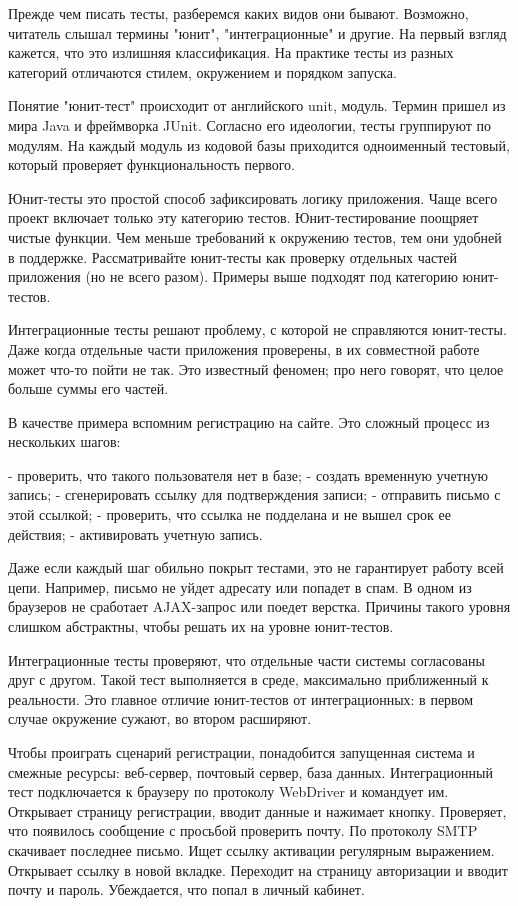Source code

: Прежде чем писать тесты, разберемся каких видов они бывают. Возможно, читатель
слышал термины "юнит", "интеграционные" и другие. На первый взгляд кажется, что
это излишняя классификация. На практике тесты из разных категорий отличаются
стилем, окружением и порядком запуска.

Понятие "юнит-тест" происходит от английского unit, модуль. Термин пришел из
мира Java и фреймворка JUnit. Согласно его идеологии, тесты группируют по
модулям. На каждый модуль из кодовой базы приходится одноименный тестовый,
который проверяет функциональность первого.

Юнит-тесты это простой способ зафиксировать логику приложения. Чаще всего проект
включает только эту категорию тестов. Юнит-тестирование поощряет чистые
функции. Чем меньше требований к окружению тестов, тем они удобней в
поддержке. Рассматривайте юнит-тесты как проверку отдельных частей приложения
(но не всего разом). Примеры выше подходят под категорию юнит-тестов.

Интеграционные тесты решают проблему, с которой не справляются юнит-тесты. Даже
когда отдельные части приложения проверены, в их совместной работе может что-то
пойти не так. Это известный феномен; про него говорят, что целое больше суммы
его частей.


В качестве примера вспомним регистрацию на сайте. Это сложный процесс из
нескольких шагов:

- проверить, что такого пользователя нет в базе;
- создать временную учетную запись;
- сгенерировать ссылку для подтверждения записи;
- отправить письмо с этой ссылкой;
- проверить, что ссылка не подделана и не вышел срок ее действия;
- активировать учетную запись.

Даже если каждый шаг обильно покрыт тестами, это не гарантирует работу всей
цепи. Например, письмо не уйдет адресату или попадет в спам. В одном из
браузеров не сработает AJAX-запрос или поедет верстка. Причины такого уровня
слишком абстрактны, чтобы решать их на уровне юнит-тестов.

Интеграционные тесты проверяют, что отдельные части системы согласованы друг с
другом. Такой тест выполняется в среде, максимально приближенный к
реальности. Это главное отличие юнит-тестов от интеграционных: в первом случае
окружение сужают, во втором расширяют.

Чтобы проиграть сценарий регистрации, понадобится запущенная система и смежные
ресурсы: веб-сервер, почтовый сервер, база данных. Интеграционный тест
подключается к браузеру по протоколу WebDriver и командует им. Открывает
страницу регистрации, вводит данные и нажимает кнопку. Проверяет, что появилось
сообщение с просьбой проверить почту. По протоколу SMTP скачивает последнее
письмо. Ищет ссылку активации регулярным выражением. Открывает ссылку в новой
вкладке. Переходит на страницу авторизации и вводит почту и пароль. Убеждается,
что попал в личный кабинет.

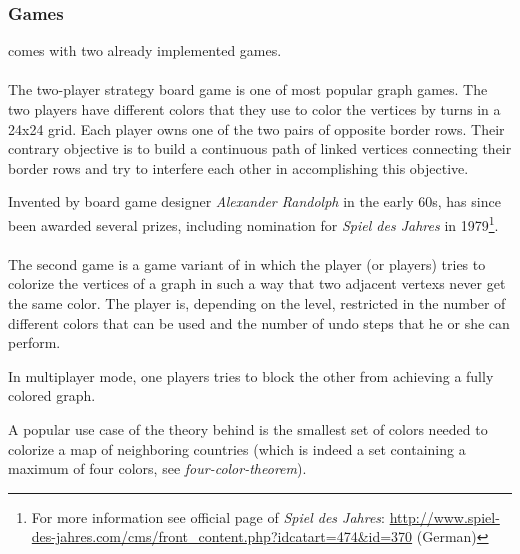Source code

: \subsubsection{Games}
{\graphioli} comes with two already implemented games.\par
\paragraph{\twixt}
The two-player strategy board game {\twixt} is one of most popular graph games. The two players have different colors that they use to color the vertices by turns in a 24x24 grid. Each player owns one of the two pairs of opposite border rows. Their contrary objective is to build a continuous \gls{path} of linked vertices connecting their border rows and try to interfere each other in accomplishing this objective.\par
Invented by board game designer \emph{Alexander Randolph} in the early 60s, {\twixt} has since been awarded several prizes, including nomination for \emph{Spiel des Jahres} in 1979\footnote{For more information see official page of \emph{Spiel des Jahres}: \url{http://www.spiel-des-jahres.com/cms/front_content.php?idcatart=474&id=370} (German)}.\par
\paragraph{\graphcoloring}
The second game is a game variant of {\graphcoloring} in which the player (or players) tries to colorize the vertices of a graph in such a way that two \gls{adjacent} \glspl{vertex} never get the same color. The player is, depending on the level, restricted in the number of different colors that can be used and the number of \gls{undo} steps that he or she can perform.\par
In multiplayer mode, one players tries to block the other from achieving a fully colored graph.\par
A popular use case of the theory behind {\graphcoloring} is the smallest set of colors needed to colorize a map of neighboring countries (which is indeed a set containing a maximum of four colors, see \emph{\gls{four-color-theorem}}).\par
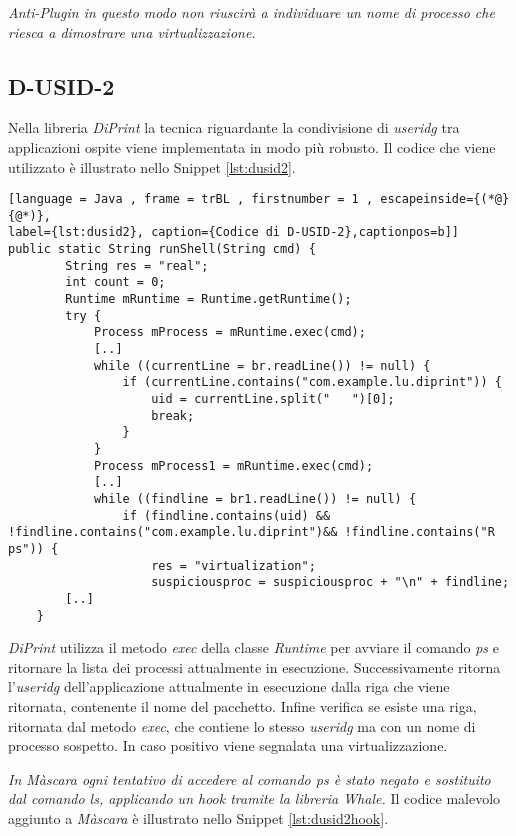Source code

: \emph{Anti-Plugin in questo modo non riuscirà a individuare un nome di processo che riesca a dimostrare una virtualizzazione.}

\subsection*{D-USID-2}
\label{d-usid-2}

Nella libreria \emph{DiPrint} la tecnica riguardante la condivisione di \emph{\gls{useridg}} tra applicazioni ospite viene implementata in modo più robusto.
Il codice che viene utilizzato è illustrato nello Snippet \ref{lst:dusid2}.

\begin{lstlisting}[language = Java , frame = trBL , firstnumber = 1 , escapeinside={(*@}{@*)},
label={lst:dusid2}, caption={Codice di D-USID-2},captionpos=b]]
public static String runShell(String cmd) {
        String res = "real";
        int count = 0;
        Runtime mRuntime = Runtime.getRuntime();
        try {
            Process mProcess = mRuntime.exec(cmd);
            [..]
            while ((currentLine = br.readLine()) != null) {
                if (currentLine.contains("com.example.lu.diprint")) {
                    uid = currentLine.split("   ")[0];
                    break;
                }
            }
            Process mProcess1 = mRuntime.exec(cmd);
            [..]
            while ((findline = br1.readLine()) != null) {
                if (findline.contains(uid) && !findline.contains("com.example.lu.diprint")&& !findline.contains("R ps")) {
                    res = "virtualization";
                    suspiciousproc = suspiciousproc + "\n" + findline;
        [..]
    }

\end{lstlisting}

\emph{DiPrint} utilizza il metodo \emph{exec} della classe \emph{Runtime} per avviare il comando \emph{ps} e ritornare la lista dei processi attualmente in esecuzione. 
Successivamente ritorna l'\emph{\gls{useridg}} dell'applicazione attualmente in esecuzione dalla riga che viene ritornata, contenente il nome del pacchetto. Infine verifica se esiste una riga, ritornata dal metodo \emph{exec}, che contiene lo stesso \emph{\gls{useridg}} ma con un nome di processo sospetto.
In caso positivo viene segnalata una virtualizzazione.

\emph{In Màscara ogni tentativo di accedere al comando ps è stato negato e sostituito dal comando ls, applicando un hook tramite la libreria Whale.}
Il codice malevolo aggiunto a \emph{Màscara} è illustrato nello Snippet \ref{lst:dusid2hook}.

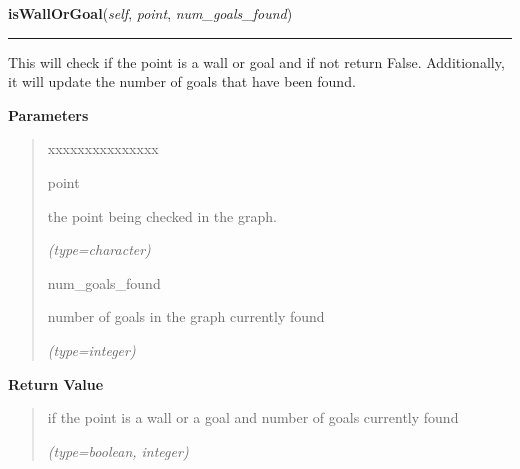     \label{UnBlockMe:Map:Map:Map:isWallOrGoal}

    \vspace{0.5ex}

\hspace{.8\funcindent}\begin{boxedminipage}{\funcwidth}

    \raggedright \textbf{isWallOrGoal}(\textit{self}, \textit{point}, \textit{num\_goals\_found})

    \vspace{-1.5ex}

    \rule{\textwidth}{0.5\fboxrule}
\setlength{\parskip}{2ex}
    This will check if the point is a wall or goal and if not return False.
    Additionally, it will update the number of goals that have been found.

\setlength{\parskip}{1ex}
      \textbf{Parameters}
      \vspace{-1ex}

      \begin{quote}
        \begin{Ventry}{xxxxxxxxxxxxxxx}

          \item[point]

          the point being checked in the graph.

            {\it (type=character)}

          \item[num\_goals\_found]

          number of goals in the graph currently found

            {\it (type=integer)}

        \end{Ventry}

      \end{quote}

      \textbf{Return Value}
    \vspace{-1ex}

      \begin{quote}
      if the point is a wall or a goal and number of goals currently found

      {\it (type=boolean, integer)}

      \end{quote}

    \end{boxedminipage}

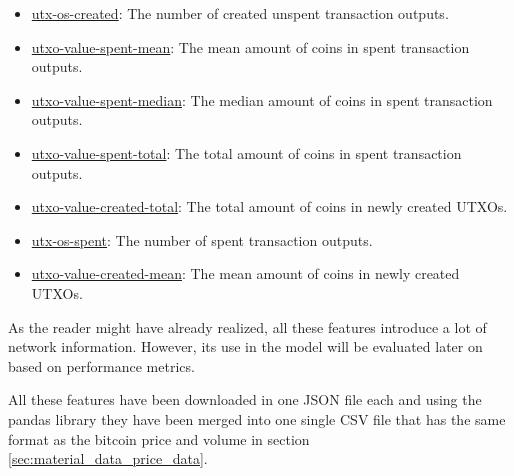 \begin{itemize}
    \begin{itemize}
        \item \href{https://studio.glassnode.com/metrics?a=BTC&m=blockchain.UtxoCreatedCount}{utx-os-created}: The number of created unspent transaction outputs.
        \item \href{https://studio.glassnode.com/metrics?a=BTC&m=blockchain.UtxoSpentValueMean}{utxo-value-spent-mean}: The mean amount of coins in spent transaction outputs.
        \item \href{https://studio.glassnode.com/metrics?a=BTC&m=blockchain.UtxoSpentValueMedian}{utxo-value-spent-median}: The median amount of coins in spent transaction outputs.
        \item \href{https://studio.glassnode.com/metrics?a=BTC&m=blockchain.UtxoSpentValueSum}{utxo-value-spent-total}: The total amount of coins in spent transaction outputs.
        \item \href{https://studio.glassnode.com/metrics?a=BTC&m=blockchain.UtxoCreatedValueSum}{utxo-value-created-total}: The total amount of coins in newly created UTXOs.
        \item \href{https://studio.glassnode.com/metrics?a=BTC&m=blockchain.UtxoSpentCount}{utx-os-spent}: The number of spent transaction outputs.
        \item \href{https://studio.glassnode.com/metrics?a=BTC&m=blockchain.UtxoCreatedValueMean}{utxo-value-created-mean}: The mean amount of coins in newly created UTXOs.
    \end{itemize}
\end{itemize}

As the reader might have already realized, all these features introduce a lot of network information. However, its use in the model will be evaluated later on based on performance metrics.

All these features have been downloaded in one JSON file each and using the pandas library they have been merged into one single CSV file that has the same format as the bitcoin price and volume in section \ref{sec:material_data_price_data}.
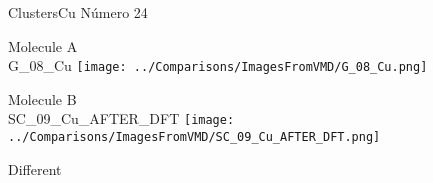 \vtab[-3cm]
\begin{center}
{\large ClustersCu \tab Número 24}
\end{center}
\begin{multicols}{2}
\begin{center}
Molecule A \\ 
G\_08\_Cu
\texttt{[image: ../Comparisons/ImagesFromVMD/G\_08\_Cu.png]}
\\
\vtab

\columnbreak
Molecule B \\ 
SC\_09\_Cu\_AFTER\_DFT
\texttt{[image: ../Comparisons/ImagesFromVMD/SC\_09\_Cu\_AFTER\_DFT.png]}
\\
\vtab


\end{center}
\end{multicols}
\begin{center}
\textcolor{NavyBlue}{\Large Different}
\end{center}

 \newpage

-------------------------

> **ASSIGNED TASK**
The required output is a copy of each line in the records where the string "null" occurs.

> **EXPECTED OUTPUT**
            while ((currentLine = br.readLine()) != null) {
            while ((findline = br1.readLine()) != null) {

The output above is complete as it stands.